Getting Podcast Stats from S3 Web Access Logs

I self-host the Write While True podcast using the Blubrry PowerPress plugin for WordPress and storing the .mp3 files in S3.

One downside of self-hosting is that you don’t have an easy way to get stats. Luckily, podcast stats aren’t great anyway, so whatever I cobble together is honestly not that different from what a host can give you, The only way to do better is to do something privacy-impairing with the release notes (tracking pixels) or by building a popular podcast player—neither of which I’m not going to do.

So, I use S3 and set it up to store standard web-access logs, so I have a log of each time the .mp3 file was downloaded. The main thing you need to do is get the log files local, and then you can count up the downloads by filtering with grep and counting with wc.
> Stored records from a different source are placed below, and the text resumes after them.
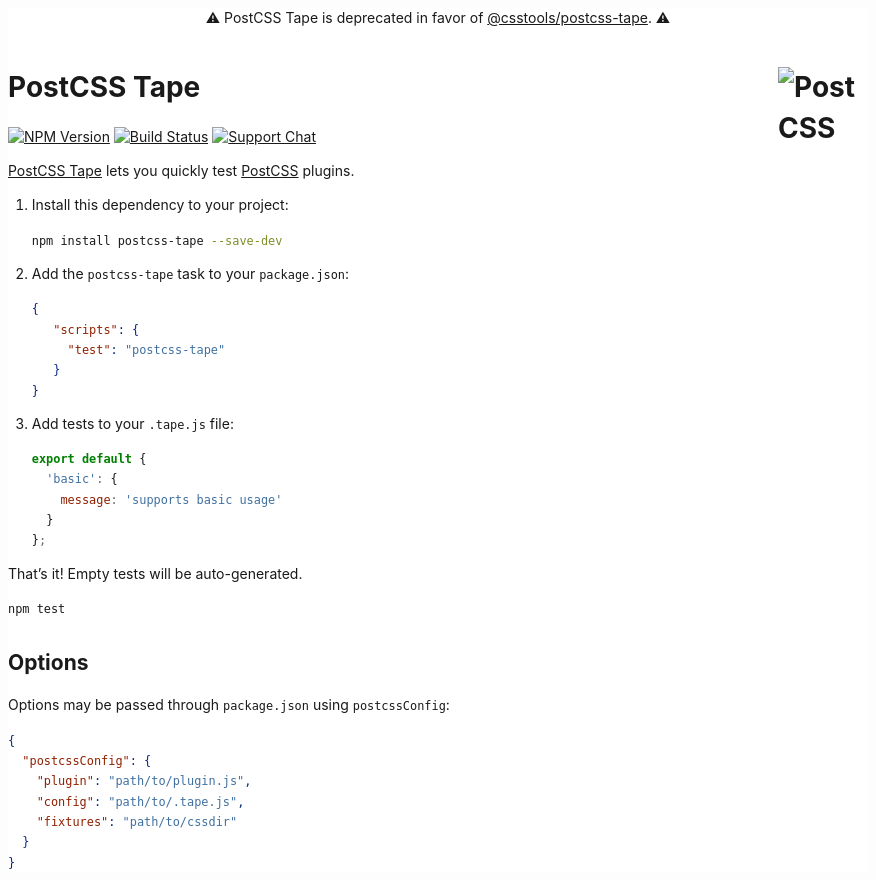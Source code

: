 <div align="center">⚠️ PostCSS Tape is deprecated in favor of <a href="https://github.com/csstools/postcss-plugins/tree/main/packages/postcss-tape">@csstools/postcss-tape</a>. ⚠️ </div>

# PostCSS Tape [<img src="http://postcss.github.io/postcss/logo.svg" alt="PostCSS" width="90" height="90" align="right">][PostCSS]

[<img alt="NPM Version" src="https://img.shields.io/npm/v/postcss-tape.svg" height="20">][npm-url]
[<img alt="Build Status" src="https://img.shields.io/travis/csstools/postcss-tape/main.svg" height="20">][cli-url]
[<img alt="Support Chat" src="https://img.shields.io/badge/support-chat-blue.svg" height="20">][git-url]

[PostCSS Tape] lets you quickly test [PostCSS] plugins.

1. Install this dependency to your project:
   ```sh
   npm install postcss-tape --save-dev
   ```

2. Add the `postcss-tape` task to your `package.json`:
   ```json
   {
      "scripts": {
        "test": "postcss-tape"
      }
   }
   ```

3. Add tests to your `.tape.js` file:
   ```js
   export default {
     'basic': {
       message: 'supports basic usage'
     }
   };
   ```

That’s it! Empty tests will be auto-generated.

```sh
npm test
```

## Options

Options may be passed through `package.json` using `postcssConfig`:

```json
{
  "postcssConfig": {
    "plugin": "path/to/plugin.js",
    "config": "path/to/.tape.js",
    "fixtures": "path/to/cssdir"
  }
}
```


[npm-url]: https://www.npmjs.com/package/postcss-tape
[cli-url]: https://travis-ci.org/csstools/postcss-tape
[git-url]: https://gitter.im/postcss/postcss
[PostCSS]: https://github.com/postcss/postcss
[PostCSS Tape]: https://github.com/csstools/postcss-tape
To download the logs, I use the AWS CLI (command-line) tool. Once you install it, you need to authenticate it with your account (see docs). Then you can use:

aws s3 sync <BUCKET URL> <local folder>

To bring down the latest logs.

The first thing you might notice is that there are a lot of log files. Amazon seems to create a new file rather than ever need to append to an existing one. Each file only has a few log lines in it in a typical web access log format. I store them all in a folder called logs.

I name the .mp3 file of every episode of Write While True in a particular way, so those lines are easy to find with

grep 'GET /' logs/*

This is every download of the .mp3 files. There’s no way to know if the user actually listened to it, but this is the best you can do.

It does overcount my downloads though, so I use grep -v to filter out some of the lines

  1. Lines containing the IP address inside my house
  2. Lines that contain requests from the Podcast Feed Validator I use
  3. Lines that contain requests from the Blubrry plugin

The basic command is:

grep 'GET ...' logs/* | grep -v 'my ip address' | grep -v 'other filters' | wc -l

This will give you a count for all episodes, but if you want to do it by episode, you just need to grep for each episode number before counting.

I’ll probably script up something to create a graph with python and matplotlib at some point. If I do, I’ll post the code and blog about it.